Record excerpts »

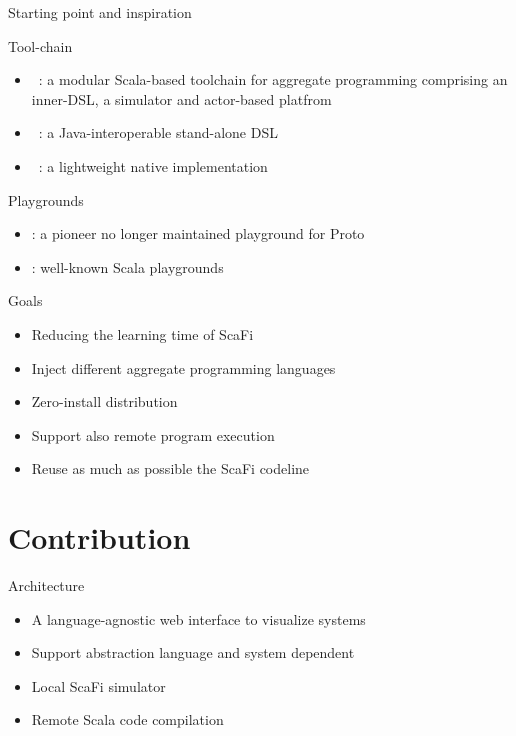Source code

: \documentclass[presentation]{beamer}
\let\oldcite\cite
\newcommand{\scafi}{{\sc{}ScaFi}}
\renewcommand{\cite}[1]{{\color{blue}\oldcite{#1}}}
\begin{document}
\begin{frame}[fragile]{Starting point and inspiration}

\begin{block}{Tool-chain}
  \begin{itemize}
  \item {}~\cite{DBLP:conf/ecoop/CasadeiV16}: a modular Scala-based toolchain for aggregate programming comprising an inner-DSL, a simulator and actor-based platfrom
  \item {}~\cite{ProtelisSAC14}: a Java-interoperable stand-alone DSL
  \item {}~\cite{fcpp}: a lightweight native implementation
  \end{itemize}
\end{block}
  
\begin{block}{Playgrounds}

\begin{itemize}
\item \lenf{WebProto~\cite{DBLP:conf/saso/UsbeckB13}}: a pioneer no longer maintained playground for Proto
\item {}: well-known Scala playgrounds
\end{itemize}

\end{block}
\end{frame}

\begin{frame}[fragile]{Goals}

\begin{itemize}
\item Reducing the learning time of \scafi{}
\item Inject different aggregate programming languages
\item Zero-install distribution
\item Support also remote program execution
\item Reuse as much as possible the \scafi{} codeline
\end{itemize}
  
\end{frame}

\section{Contribution}

\begin{frame}[fragile]{Architecture}

\begin{itemize}
\item A language-agnostic web interface to visualize  systems
\item Support abstraction language and system dependent
\item Local \scafi{} simulator 
\item Remote Scala code compilation
\end{itemize}
\end{frame}
\end{document}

What the task asks »
The expected answer is the complete set of entries, copied verbatim, with no pictures.

Answer box »
Source code

: \documentclass[presentation]{beamer}
\let\oldcite\cite
\newcommand{\scafi}{{\sc{}ScaFi}}
\renewcommand{\cite}[1]{{\color{blue}\oldcite{#1}}}
\begin{document}
\begin{frame}[fragile]{Starting point and inspiration}

\begin{block}{Tool-chain}
  \begin{itemize}
  \item {}~\cite{DBLP:conf/ecoop/CasadeiV16}: a modular Scala-based toolchain for aggregate programming comprising an inner-DSL, a simulator and actor-based platfrom
  \item {}~\cite{ProtelisSAC14}: a Java-interoperable stand-alone DSL
  \item {}~\cite{fcpp}: a lightweight native implementation
  \end{itemize}
\end{block}
  
\begin{block}{Playgrounds}

\begin{itemize}
\item \lenf{WebProto~\cite{DBLP:conf/saso/UsbeckB13}}: a pioneer no longer maintained playground for Proto
\item {}: well-known Scala playgrounds
\end{itemize}

\end{block}
\end{frame}

\begin{frame}[fragile]{Goals}

\begin{itemize}
\item Reducing the learning time of \scafi{}
\item Inject different aggregate programming languages
\item Zero-install distribution
\item Support also remote program execution
\item Reuse as much as possible the \scafi{} codeline
\end{itemize}
  
\end{frame}

\section{Contribution}

\begin{frame}[fragile]{Architecture}

\begin{itemize}
\item A language-agnostic web interface to visualize  systems
\item Support abstraction language and system dependent
\item Local \scafi{} simulator 
\item Remote Scala code compilation
\end{itemize}
\end{frame}
\end{document}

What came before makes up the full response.